The first step to consolidating multiple debts is to list all loans on paper. Include cashback credit cards, rewards credit cards, standard credit cards, car loans, mortgages, and other personal debts. Then write down the monthly payment amount, interest rate, and outstanding balance for each debt. This will help you decide which debts to consolidate.

There are two ways to go about consolidation – one is to refinance your mortgage, and the other is to take out a second mortgage. If you choose the first option, make sure you find a reputable company that offers debt consolidation loans with reasonable interest rates. Refinancing your mortgage is a second option, but you have to consider how much home equity will be left.

If you have multiple high-interest department store and other credit cards, you can transfer the balances to a low-interest card. You may apply for a credit card with a low introductory interest rate and make a balance transfer.

Before you try to consolidate, however, it is important to check your credit score. If your credit score is poor, you may not qualify for a debt consolidation loan with a reasonable interest rate. Be honest and think of whether you will be able to repay the new loan. The majority of borrowers who opt for a home equity loan or another type of debt instrument end up with a higher or the same debt load within 2 years.
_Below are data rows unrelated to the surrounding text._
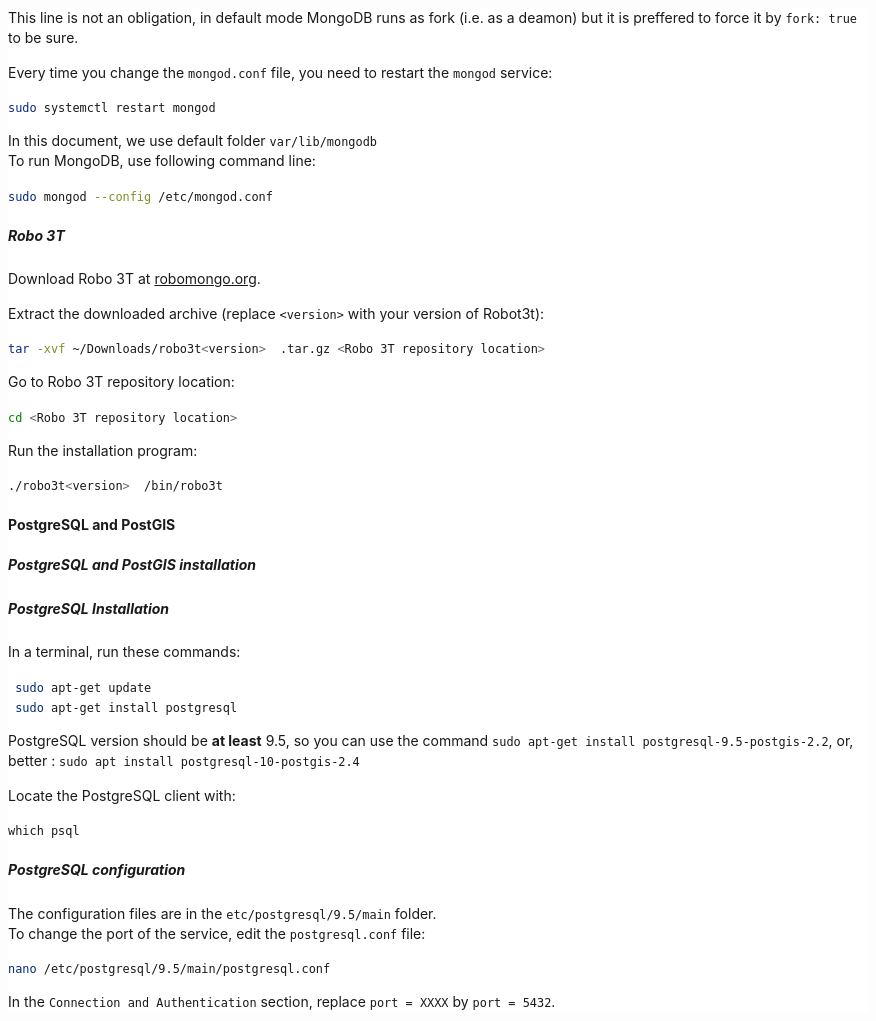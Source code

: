 This line is not an obligation, in default mode MongoDB runs as fork (i.e. as a deamon) but it is preffered to force it by `fork: true` to be sure.

Every time you change the `mongod.conf` file, you need to restart the `mongod` service:
```bash  
sudo systemctl restart mongod
```
In this document, we use default folder `var/lib/mongodb`  
To run MongoDB, use following command line:
```bash  
sudo mongod --config /etc/mongod.conf
```

##### Robo 3T

Download Robo 3T at [robomongo.org](https://robomongo.org/download).

Extract the downloaded archive (replace `<version>` with your version of Robot3t):
```bash  
tar -xvf ~/Downloads/robo3t<version>  .tar.gz <Robo 3T repository location>
```
Go to Robo 3T repository location:
```bash  
cd <Robo 3T repository location>
```

Run the installation program:
```bash  
./robo3t<version>  /bin/robo3t
```

#### PostgreSQL and PostGIS

##### PostgreSQL and PostGIS installation

##### PostgreSQL Installation
In a terminal, run these commands:
```bash  
 sudo apt-get update
 sudo apt-get install postgresql
```

PostgreSQL version should be **at least** 9.5, so you can use the command `sudo apt-get install postgresql-9.5-postgis-2.2`, or, better : `sudo apt install postgresql-10-postgis-2.4`

Locate the PostgreSQL client with:
```{bash}
which psql
```

##### PostgreSQL configuration

The configuration files are in the `etc/postgresql/9.5/main` folder.  
To change the port of the service, edit the `postgresql.conf` file:
```bash  
nano /etc/postgresql/9.5/main/postgresql.conf
```
In the `Connection and Authentication` section, replace `port = XXXX` by `port = 5432`.
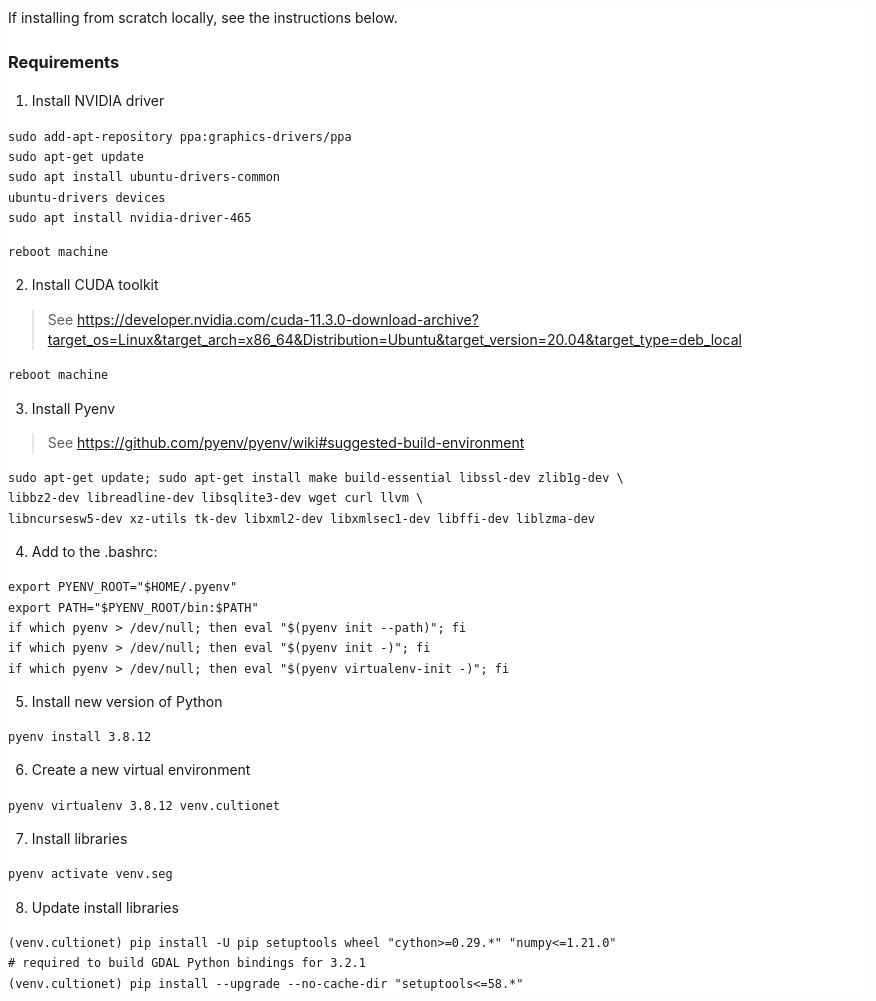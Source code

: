 If installing from scratch locally, see the instructions below.

### Requirements

1. Install NVIDIA driver

```commandline
sudo add-apt-repository ppa:graphics-drivers/ppa
sudo apt-get update
sudo apt install ubuntu-drivers-common
ubuntu-drivers devices
sudo apt install nvidia-driver-465
```

`reboot machine`

2. Install CUDA toolkit
> See https://developer.nvidia.com/cuda-11.3.0-download-archive?target_os=Linux&target_arch=x86_64&Distribution=Ubuntu&target_version=20.04&target_type=deb_local

`reboot machine`

3. Install Pyenv
> See https://github.com/pyenv/pyenv/wiki#suggested-build-environment
```commandline
sudo apt-get update; sudo apt-get install make build-essential libssl-dev zlib1g-dev \
libbz2-dev libreadline-dev libsqlite3-dev wget curl llvm \
libncursesw5-dev xz-utils tk-dev libxml2-dev libxmlsec1-dev libffi-dev liblzma-dev
```

4. Add to the .bashrc:
```commandline
export PYENV_ROOT="$HOME/.pyenv"
export PATH="$PYENV_ROOT/bin:$PATH"
if which pyenv > /dev/null; then eval "$(pyenv init --path)"; fi
if which pyenv > /dev/null; then eval "$(pyenv init -)"; fi
if which pyenv > /dev/null; then eval "$(pyenv virtualenv-init -)"; fi
```

5. Install new version of Python
```commandline
pyenv install 3.8.12
```

6. Create a new virtual environment
```commandline
pyenv virtualenv 3.8.12 venv.cultionet
```

7. Install libraries
```commandline
pyenv activate venv.seg
```

8. Update install libraries
```commandline
(venv.cultionet) pip install -U pip setuptools wheel "cython>=0.29.*" "numpy<=1.21.0"
# required to build GDAL Python bindings for 3.2.1
(venv.cultionet) pip install --upgrade --no-cache-dir "setuptools<=58.*"
```
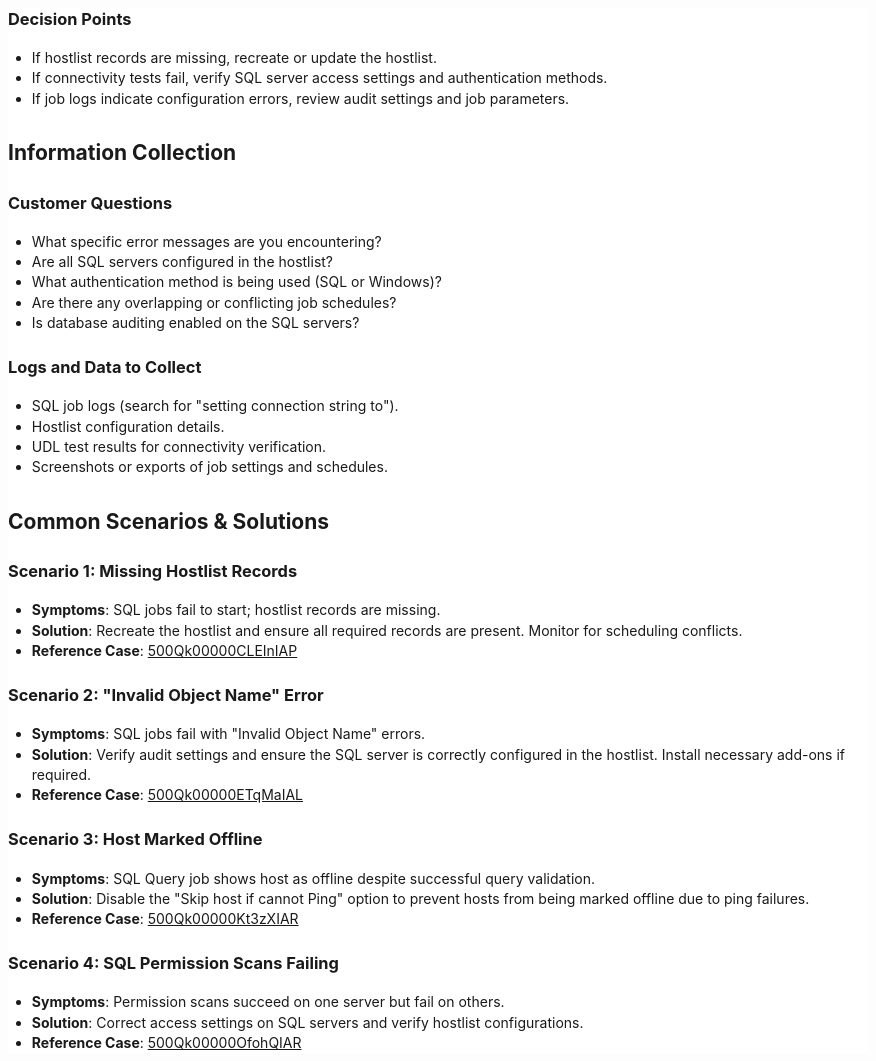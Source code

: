 ### Decision Points
- If hostlist records are missing, recreate or update the hostlist.
- If connectivity tests fail, verify SQL server access settings and authentication methods.
- If job logs indicate configuration errors, review audit settings and job parameters.

## Information Collection
### Customer Questions
- What specific error messages are you encountering?
- Are all SQL servers configured in the hostlist?
- What authentication method is being used (SQL or Windows)?
- Are there any overlapping or conflicting job schedules?
- Is database auditing enabled on the SQL servers?

### Logs and Data to Collect
- SQL job logs (search for "setting connection string to").
- Hostlist configuration details.
- UDL test results for connectivity verification.
- Screenshots or exports of job settings and schedules.

## Common Scenarios & Solutions
### Scenario 1: Missing Hostlist Records
- **Symptoms**: SQL jobs fail to start; hostlist records are missing.
- **Solution**: Recreate the hostlist and ensure all required records are present. Monitor for scheduling conflicts.
- **Reference Case**: [500Qk00000CLEInIAP](https://nwxcorp.lightning.force.com/lightning/r/Case/500Qk00000CLEInIAP/view)

### Scenario 2: "Invalid Object Name" Error
- **Symptoms**: SQL jobs fail with "Invalid Object Name" errors.
- **Solution**: Verify audit settings and ensure the SQL server is correctly configured in the hostlist. Install necessary add-ons if required.
- **Reference Case**: [500Qk00000ETqMaIAL](https://nwxcorp.lightning.force.com/lightning/r/Case/500Qk00000ETqMaIAL/view)

### Scenario 3: Host Marked Offline
- **Symptoms**: SQL Query job shows host as offline despite successful query validation.
- **Solution**: Disable the "Skip host if cannot Ping" option to prevent hosts from being marked offline due to ping failures.
- **Reference Case**: [500Qk00000Kt3zXIAR](https://nwxcorp.lightning.force.com/lightning/r/Case/500Qk00000Kt3zXIAR/view)

### Scenario 4: SQL Permission Scans Failing
- **Symptoms**: Permission scans succeed on one server but fail on others.
- **Solution**: Correct access settings on SQL servers and verify hostlist configurations.
- **Reference Case**: [500Qk00000OfohQIAR](https://nwxcorp.lightning.force.com/lightning/r/Case/500Qk00000OfohQIAR/view)

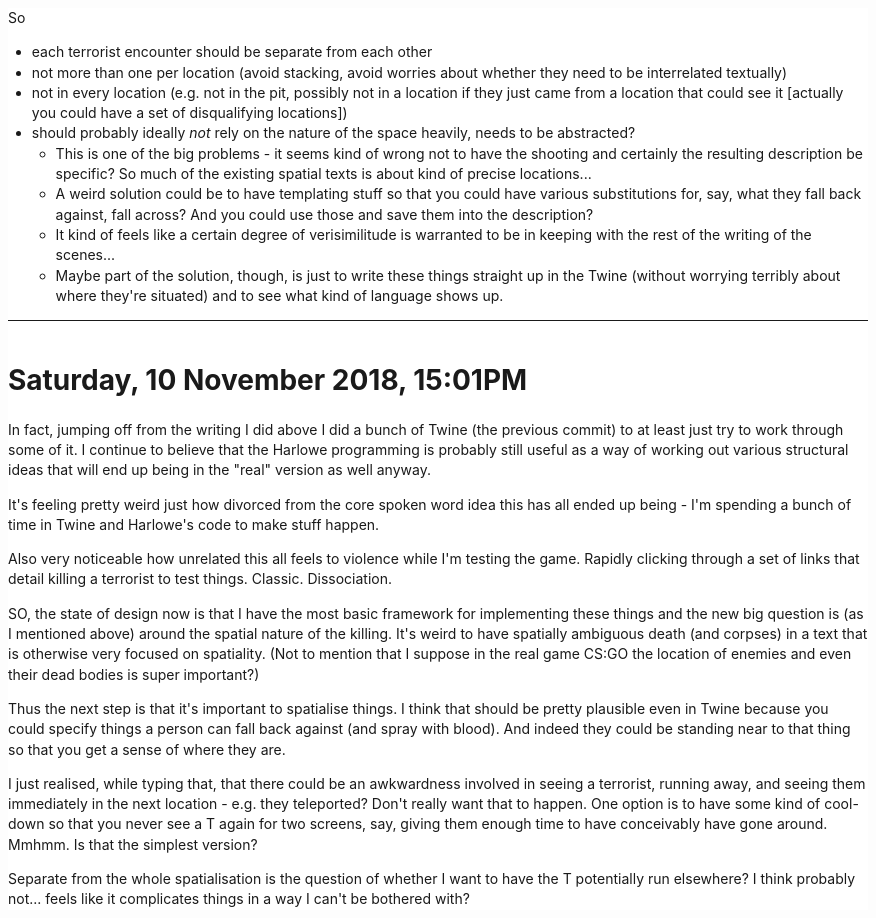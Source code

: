 So
- each terrorist encounter should be separate from each other
- not more than one per location (avoid stacking, avoid worries about whether they need to be interrelated textually)
- not in every location (e.g. not in the pit, possibly not in a location if they just came from a location that could see it [actually you could have a set of disqualifying locations])
- should probably ideally _not_ rely on the nature of the space heavily, needs to be abstracted?
  - This is one of the big problems - it seems kind of wrong not to have the shooting and certainly the resulting description be specific? So much of the existing spatial texts is about kind of precise locations...
  - A weird solution could be to have templating stuff so that you could have various substitutions for, say, what they fall back against, fall across? And you could use those and save them into the description?
  - It kind of feels like a certain degree of verisimilitude is warranted to be in keeping with the rest of the writing of the scenes...
  - Maybe part of the solution, though, is just to write these things straight up in the Twine (without worrying terribly about where they're situated) and to see what kind of language shows up.

---

# Saturday, 10 November 2018, 15:01PM

In fact, jumping off from the writing I did above I did a bunch of Twine (the previous commit) to at least just try to work through some of it. I continue to believe that the Harlowe programming is probably still useful as a way of working out various structural ideas that will end up being in the "real" version as well anyway.

It's feeling pretty weird just how divorced from the core spoken word idea this has all ended up being - I'm spending a bunch of time in Twine and Harlowe's code to make stuff happen.

Also very noticeable how unrelated this all feels to violence while I'm testing the game. Rapidly clicking through a set of links that detail killing a terrorist to test things. Classic. Dissociation.

SO, the state of design now is that I have the most basic framework for implementing these things and the new big question is (as I mentioned above) around the spatial nature of the killing. It's weird to have spatially ambiguous death (and corpses) in a text that is otherwise very focused on spatiality. (Not to mention that I suppose in the real game CS:GO the location of enemies and even their dead bodies is super important?)

Thus the next step is that it's important to spatialise things. I think that should be pretty plausible even in Twine because you could specify things a person can fall back against (and spray with blood). And indeed they could be standing near to that thing so that you get a sense of where they are.

I just realised, while typing that, that there could be an awkwardness involved in seeing a terrorist, running away, and seeing them immediately in the next location - e.g. they teleported? Don't really want that to happen. One option is to have some kind of cool-down so that you never see a T again for two screens, say, giving them enough time to have conceivably have gone around. Mmhmm. Is that the simplest version?

Separate from the whole spatialisation is the question of whether I want to have the T potentially run elsewhere? I think probably not... feels like it complicates things in a way I can't be bothered with?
What types of debt to include in a debt consolidation loan? This depends on interest rates, but you can include credit cards, unsecured auto loans, and other types of unsecured debt. In most cases, you will be offered a secured loan meaning that the loan will be secured against some valuable asset.

Monday, March 5, 2012

Bad Credit Personal Loans Facts

Even persons with poor credit history have a chance to qualify for a personal loan today. Financial establishments recognize that such borrowers exist and are willing to extend financing to persons with average credit. Poor credit does not mean that the borrower will not be able to pay off the loan. The most important thing to consider when applying for a bad credit personal loan is the actual purpose of the money. Will the money go toward something that can wait? Is it that urgent? If your aim is to pay another loan back with this one, you will only be digging yourself in deeper, and the institution of your choice will either realize this and turn you down, or, in the case of sub-prime lenders, hit you with the interest. In any case, you are not in the best of positions. So, you need a reasonable, legitimate, and clear reason why you apply for the loan, which will determine the outcome of the application process.

When applying for a bad credit personal loan in Canada, you will be required to provide a credit application, credit report, proof of earnings, and a list of your assets and liabilities bearing a notary seal.

As a first step, you have to find a lender who is likely to approve your application. You need to sift through a long list of lenders, who are willing to provide personal loans to people with a poor credit rating. The first place to try your luck is your local bank or a financial institution where you hold one or more accounts. If your bank of choice turns you down, it is time to look at Internet offers. It pays to be careful, however. Some non-traditional financial institutions offering their services online feature good deals, and others don't. It is not always easy to tell the difference between scams and good offers at first.

Now we return to the reason you need a loan. Most people who apply for bad credit personal loans need the money to cover short-term expenses, such as home improvements and vacations. These are not legitimate reasons to apply for a bad credit personal loan unless you need to pay emergency medical expenses or urgent home repairs. If you need money to buy a car or a house, it is a good idea to first rebuild your credit and then apply for a loan with better terms. Again, covering debt with a new loan is not a wise decision.

Be very cautious when you begin to compare the terms and conditions of various bad credit personal loans examine twice. Do not only consider interest rates and repayment terms. You should also watch for excessive loan closing costs, hidden fees, and other elements. You will end up paying more than you borrowed in any event; so, be sure to consider the pros and cons.